Si bien su discurso estuvo enfocado en temas domésticos, también en política exterior se distanció del «políticamente correcto» Obama, rechazando el acuerdo nuclear con Irán, cuestionando acuerdos comerciales vigentes ‒TLC‒ y otros en proceso con Asia ‒TPP‒ y Europa -TTIP- que fueron cancelados. Criticó a la OTAN -a la que calificó de obsoleta‒ donde Estados Unidos lleva todo el peso económico en detrimento de su enorme déficit fiscal. También deslegitimó a la prensa y a los órganos de inteligencia, en especial tras al incidente referido a la influencia del gobierno de Moscú en las elecciones presidenciales de Estados Unidos, que implicó la renuncia de su Consejero de Seguridad Nacional.
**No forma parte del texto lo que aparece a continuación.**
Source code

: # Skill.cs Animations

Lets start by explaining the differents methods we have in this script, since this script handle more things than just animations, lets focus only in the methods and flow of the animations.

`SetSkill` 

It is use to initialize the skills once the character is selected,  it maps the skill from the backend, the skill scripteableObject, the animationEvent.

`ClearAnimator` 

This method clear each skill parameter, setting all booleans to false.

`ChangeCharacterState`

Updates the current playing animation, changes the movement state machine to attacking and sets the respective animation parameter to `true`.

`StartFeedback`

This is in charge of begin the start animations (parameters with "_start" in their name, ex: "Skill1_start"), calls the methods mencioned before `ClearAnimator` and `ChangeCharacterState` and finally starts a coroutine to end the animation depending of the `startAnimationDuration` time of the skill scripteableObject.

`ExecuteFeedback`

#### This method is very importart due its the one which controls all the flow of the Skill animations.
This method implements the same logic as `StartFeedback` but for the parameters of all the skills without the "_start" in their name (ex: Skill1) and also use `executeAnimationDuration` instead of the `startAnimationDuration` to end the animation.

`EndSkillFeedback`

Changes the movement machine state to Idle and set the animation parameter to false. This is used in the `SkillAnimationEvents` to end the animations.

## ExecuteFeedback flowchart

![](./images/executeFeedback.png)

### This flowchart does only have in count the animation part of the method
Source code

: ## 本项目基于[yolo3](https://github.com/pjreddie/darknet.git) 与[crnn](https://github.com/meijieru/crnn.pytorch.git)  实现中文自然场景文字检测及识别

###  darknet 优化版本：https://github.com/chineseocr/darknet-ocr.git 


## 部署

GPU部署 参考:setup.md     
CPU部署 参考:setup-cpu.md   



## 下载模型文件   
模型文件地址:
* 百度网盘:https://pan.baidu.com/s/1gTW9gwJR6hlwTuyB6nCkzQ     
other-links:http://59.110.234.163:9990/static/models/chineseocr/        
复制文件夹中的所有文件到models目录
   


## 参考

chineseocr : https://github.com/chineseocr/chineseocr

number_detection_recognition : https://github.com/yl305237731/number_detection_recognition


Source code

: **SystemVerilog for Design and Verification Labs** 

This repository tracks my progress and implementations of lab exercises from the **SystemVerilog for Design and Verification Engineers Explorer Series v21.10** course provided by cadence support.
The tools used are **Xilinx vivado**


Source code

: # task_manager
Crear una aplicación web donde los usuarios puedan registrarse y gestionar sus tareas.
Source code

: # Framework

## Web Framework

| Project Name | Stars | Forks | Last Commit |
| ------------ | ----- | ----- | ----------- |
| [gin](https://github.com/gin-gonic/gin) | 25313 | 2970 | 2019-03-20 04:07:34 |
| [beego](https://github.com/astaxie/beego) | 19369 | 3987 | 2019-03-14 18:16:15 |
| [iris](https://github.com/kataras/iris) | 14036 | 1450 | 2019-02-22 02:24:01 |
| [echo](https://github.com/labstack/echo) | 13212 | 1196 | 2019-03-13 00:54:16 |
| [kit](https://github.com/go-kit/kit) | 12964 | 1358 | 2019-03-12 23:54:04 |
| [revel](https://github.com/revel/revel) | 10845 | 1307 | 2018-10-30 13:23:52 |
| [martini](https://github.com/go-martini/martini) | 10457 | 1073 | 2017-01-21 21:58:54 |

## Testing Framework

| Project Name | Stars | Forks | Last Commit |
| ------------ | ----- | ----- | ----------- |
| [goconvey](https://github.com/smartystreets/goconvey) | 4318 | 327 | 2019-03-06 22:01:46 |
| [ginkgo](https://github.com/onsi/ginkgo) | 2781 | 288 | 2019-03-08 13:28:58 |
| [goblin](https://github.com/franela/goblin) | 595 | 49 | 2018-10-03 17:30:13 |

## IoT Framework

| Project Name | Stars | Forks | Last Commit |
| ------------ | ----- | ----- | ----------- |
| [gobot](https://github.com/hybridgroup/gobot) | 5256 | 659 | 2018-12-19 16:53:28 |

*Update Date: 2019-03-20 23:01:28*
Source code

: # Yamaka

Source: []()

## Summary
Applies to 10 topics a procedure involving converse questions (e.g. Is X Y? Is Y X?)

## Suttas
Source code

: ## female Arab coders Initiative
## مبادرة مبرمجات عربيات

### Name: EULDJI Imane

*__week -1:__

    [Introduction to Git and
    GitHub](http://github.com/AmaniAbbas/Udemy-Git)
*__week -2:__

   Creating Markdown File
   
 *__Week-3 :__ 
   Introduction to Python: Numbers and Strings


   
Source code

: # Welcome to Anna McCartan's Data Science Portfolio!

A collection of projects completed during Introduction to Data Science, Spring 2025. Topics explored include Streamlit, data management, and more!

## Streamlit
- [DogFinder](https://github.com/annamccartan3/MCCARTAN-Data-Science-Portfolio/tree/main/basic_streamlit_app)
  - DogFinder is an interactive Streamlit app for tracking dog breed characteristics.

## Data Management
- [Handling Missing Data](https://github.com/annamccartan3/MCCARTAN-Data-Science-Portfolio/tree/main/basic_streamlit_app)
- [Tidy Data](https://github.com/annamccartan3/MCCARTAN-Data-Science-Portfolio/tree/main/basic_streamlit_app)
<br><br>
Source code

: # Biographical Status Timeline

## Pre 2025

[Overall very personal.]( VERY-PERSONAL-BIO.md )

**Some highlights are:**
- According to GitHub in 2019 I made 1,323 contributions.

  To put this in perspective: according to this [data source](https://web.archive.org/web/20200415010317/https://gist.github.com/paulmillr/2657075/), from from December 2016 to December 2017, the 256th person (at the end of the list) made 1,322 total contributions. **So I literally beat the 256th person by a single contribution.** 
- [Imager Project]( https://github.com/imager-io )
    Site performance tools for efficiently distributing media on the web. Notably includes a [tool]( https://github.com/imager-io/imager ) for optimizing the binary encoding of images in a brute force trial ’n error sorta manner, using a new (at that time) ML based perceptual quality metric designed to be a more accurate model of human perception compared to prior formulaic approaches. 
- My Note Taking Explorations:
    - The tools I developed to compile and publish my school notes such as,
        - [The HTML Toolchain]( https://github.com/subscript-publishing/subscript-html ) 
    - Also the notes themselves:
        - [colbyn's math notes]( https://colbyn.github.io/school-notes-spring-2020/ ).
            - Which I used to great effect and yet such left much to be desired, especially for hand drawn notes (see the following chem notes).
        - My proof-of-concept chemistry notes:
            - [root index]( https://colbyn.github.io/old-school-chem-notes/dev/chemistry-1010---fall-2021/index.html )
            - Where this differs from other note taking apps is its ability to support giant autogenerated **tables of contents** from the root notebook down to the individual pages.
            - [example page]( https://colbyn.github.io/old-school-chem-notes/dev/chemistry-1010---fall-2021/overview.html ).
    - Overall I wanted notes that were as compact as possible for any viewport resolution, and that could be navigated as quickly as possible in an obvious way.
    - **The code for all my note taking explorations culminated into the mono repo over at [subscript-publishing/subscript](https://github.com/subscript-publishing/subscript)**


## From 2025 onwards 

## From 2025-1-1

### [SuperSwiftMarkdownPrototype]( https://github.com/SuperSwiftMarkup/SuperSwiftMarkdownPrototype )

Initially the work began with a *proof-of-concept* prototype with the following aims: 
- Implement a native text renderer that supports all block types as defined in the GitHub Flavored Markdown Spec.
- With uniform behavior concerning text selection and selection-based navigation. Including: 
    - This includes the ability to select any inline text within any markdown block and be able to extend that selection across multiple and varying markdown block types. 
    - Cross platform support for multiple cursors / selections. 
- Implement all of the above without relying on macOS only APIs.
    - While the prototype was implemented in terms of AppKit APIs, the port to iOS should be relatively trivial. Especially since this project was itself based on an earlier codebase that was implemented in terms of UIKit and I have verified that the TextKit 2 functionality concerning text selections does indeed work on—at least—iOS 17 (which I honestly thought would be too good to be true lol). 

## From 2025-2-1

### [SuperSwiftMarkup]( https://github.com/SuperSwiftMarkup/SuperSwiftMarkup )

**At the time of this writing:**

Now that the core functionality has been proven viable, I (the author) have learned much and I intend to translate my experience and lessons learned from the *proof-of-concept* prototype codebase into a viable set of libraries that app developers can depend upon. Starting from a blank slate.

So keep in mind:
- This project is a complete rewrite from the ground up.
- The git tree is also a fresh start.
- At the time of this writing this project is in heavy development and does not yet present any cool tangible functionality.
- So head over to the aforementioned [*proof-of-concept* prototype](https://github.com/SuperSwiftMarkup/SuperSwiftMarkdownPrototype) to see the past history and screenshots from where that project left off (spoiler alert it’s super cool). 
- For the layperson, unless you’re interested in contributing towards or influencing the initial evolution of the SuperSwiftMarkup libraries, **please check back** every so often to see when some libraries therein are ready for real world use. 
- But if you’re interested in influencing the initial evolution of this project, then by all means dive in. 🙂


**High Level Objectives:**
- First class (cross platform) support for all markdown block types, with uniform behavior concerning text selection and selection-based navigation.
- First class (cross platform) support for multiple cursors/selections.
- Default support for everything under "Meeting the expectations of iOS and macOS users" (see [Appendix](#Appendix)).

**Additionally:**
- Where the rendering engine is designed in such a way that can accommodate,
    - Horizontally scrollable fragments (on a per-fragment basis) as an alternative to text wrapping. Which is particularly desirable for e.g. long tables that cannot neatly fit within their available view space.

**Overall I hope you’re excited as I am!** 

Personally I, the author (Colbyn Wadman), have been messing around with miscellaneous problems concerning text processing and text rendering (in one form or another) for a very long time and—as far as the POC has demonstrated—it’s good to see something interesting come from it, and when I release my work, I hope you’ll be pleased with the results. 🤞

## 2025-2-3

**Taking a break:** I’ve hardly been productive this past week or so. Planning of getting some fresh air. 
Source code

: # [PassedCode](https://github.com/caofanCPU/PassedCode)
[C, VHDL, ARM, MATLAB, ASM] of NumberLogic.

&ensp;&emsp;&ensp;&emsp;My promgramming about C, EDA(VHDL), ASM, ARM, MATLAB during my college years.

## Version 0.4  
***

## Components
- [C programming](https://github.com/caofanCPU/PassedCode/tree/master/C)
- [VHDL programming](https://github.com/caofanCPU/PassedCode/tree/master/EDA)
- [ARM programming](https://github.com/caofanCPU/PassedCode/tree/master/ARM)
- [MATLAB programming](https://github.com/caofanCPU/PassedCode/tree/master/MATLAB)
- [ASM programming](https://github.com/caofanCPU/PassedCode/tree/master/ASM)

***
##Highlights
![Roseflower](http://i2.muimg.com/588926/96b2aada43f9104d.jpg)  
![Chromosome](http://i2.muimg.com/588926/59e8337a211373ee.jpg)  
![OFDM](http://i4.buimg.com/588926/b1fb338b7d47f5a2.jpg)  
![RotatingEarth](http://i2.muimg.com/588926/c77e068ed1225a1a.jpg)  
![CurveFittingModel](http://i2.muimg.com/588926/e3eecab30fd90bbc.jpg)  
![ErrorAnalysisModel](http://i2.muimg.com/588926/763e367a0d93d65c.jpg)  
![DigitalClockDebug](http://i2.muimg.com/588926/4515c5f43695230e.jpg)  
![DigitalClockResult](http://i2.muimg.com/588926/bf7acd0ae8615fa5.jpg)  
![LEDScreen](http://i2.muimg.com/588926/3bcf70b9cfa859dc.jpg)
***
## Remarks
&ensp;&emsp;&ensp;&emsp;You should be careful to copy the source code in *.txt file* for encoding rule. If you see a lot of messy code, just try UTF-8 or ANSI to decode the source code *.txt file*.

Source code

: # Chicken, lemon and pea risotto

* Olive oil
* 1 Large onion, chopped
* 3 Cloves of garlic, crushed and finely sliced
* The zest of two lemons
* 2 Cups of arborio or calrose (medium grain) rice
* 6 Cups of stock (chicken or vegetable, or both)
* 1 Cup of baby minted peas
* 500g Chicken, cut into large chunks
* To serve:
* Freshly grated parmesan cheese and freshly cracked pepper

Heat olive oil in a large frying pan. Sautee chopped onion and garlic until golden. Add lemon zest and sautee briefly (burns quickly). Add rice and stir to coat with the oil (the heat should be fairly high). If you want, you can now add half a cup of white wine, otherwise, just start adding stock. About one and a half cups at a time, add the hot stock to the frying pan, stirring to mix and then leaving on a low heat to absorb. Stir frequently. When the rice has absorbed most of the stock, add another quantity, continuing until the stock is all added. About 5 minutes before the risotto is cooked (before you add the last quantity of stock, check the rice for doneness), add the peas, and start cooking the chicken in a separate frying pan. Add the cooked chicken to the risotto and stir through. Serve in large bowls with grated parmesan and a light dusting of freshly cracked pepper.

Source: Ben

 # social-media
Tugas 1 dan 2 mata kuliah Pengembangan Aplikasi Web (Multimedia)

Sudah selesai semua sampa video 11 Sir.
El 65 por ciento de los norteamericanos blancos de Estados Unidos -equivalentes a cerca de dos quintos de la población total- votarían por un partido que detuviese la inmigración masiva, que ofreciera trabajo a los norteamericanos blancos con preferencia, que preservara la herencia cristiana y que detuviese la amenaza del Islam.[3] Se sienten amenazados por una cultura de masas que privilegia y apoya la diversidad racial.
Un porcentaje similar con creencias afines apoya al Frente Nacional de Le Pen en Francia.
También un porcentaje con ideas de la misma índole votó a favor del Brexit por las mismas razones.
Sin embargo, en países como Canadá, con políticas de integración adecuadas, la migración no se percibe como una amenaza. De ahí que Trudeau, socialdemócrata de centro-izquierda, represente el anti-populismo de Trump.
Nota:
Dada la brevedad que debe tener este artículo en el marco de lo solicitado por los editores de Cuba Posible, no podré analizar el populismo ruso, ni el latinoamericano del siglo pasado, ni del actual. Me concentraré en el análisis de los populismos actuales en el Occidente capitalista desarrollado de la Unión Europea y de Estados Unidos. Para ver mis estudios del populismo cubano y latinoamericano consultar mis libros Cuba: capitalismo dependiente y subdesarrollo. La Habana, Colección Premio Casa de las Américas, 1972; Raíces Históricas de la Revolución Cubana, La Habana, Premio Nacional de Ensayo de UNEAC, 1980; y América Latina: crisis del posneoliberalismo y ascenso de la nueva derecha. CLACSO-CICCUS. Buenos Aires, 2016.
Referencias
[1] Vid. Le Monde Diplomatique en español, diciembre 2016. Foreign Affairs, Volume 95, Number 6, November/December 2016 dossier dedicado al populismo. The Economist, The World in 2017, London Nov. 2016.
[2] B. Cassen: Muchas elecciones pero pocos ciudadanos. Le Monde Diplomatique en español, diciembre 2016, p. 29.
[3] Vid. artículo M. Kazin en el número citado de Foreign Affairs.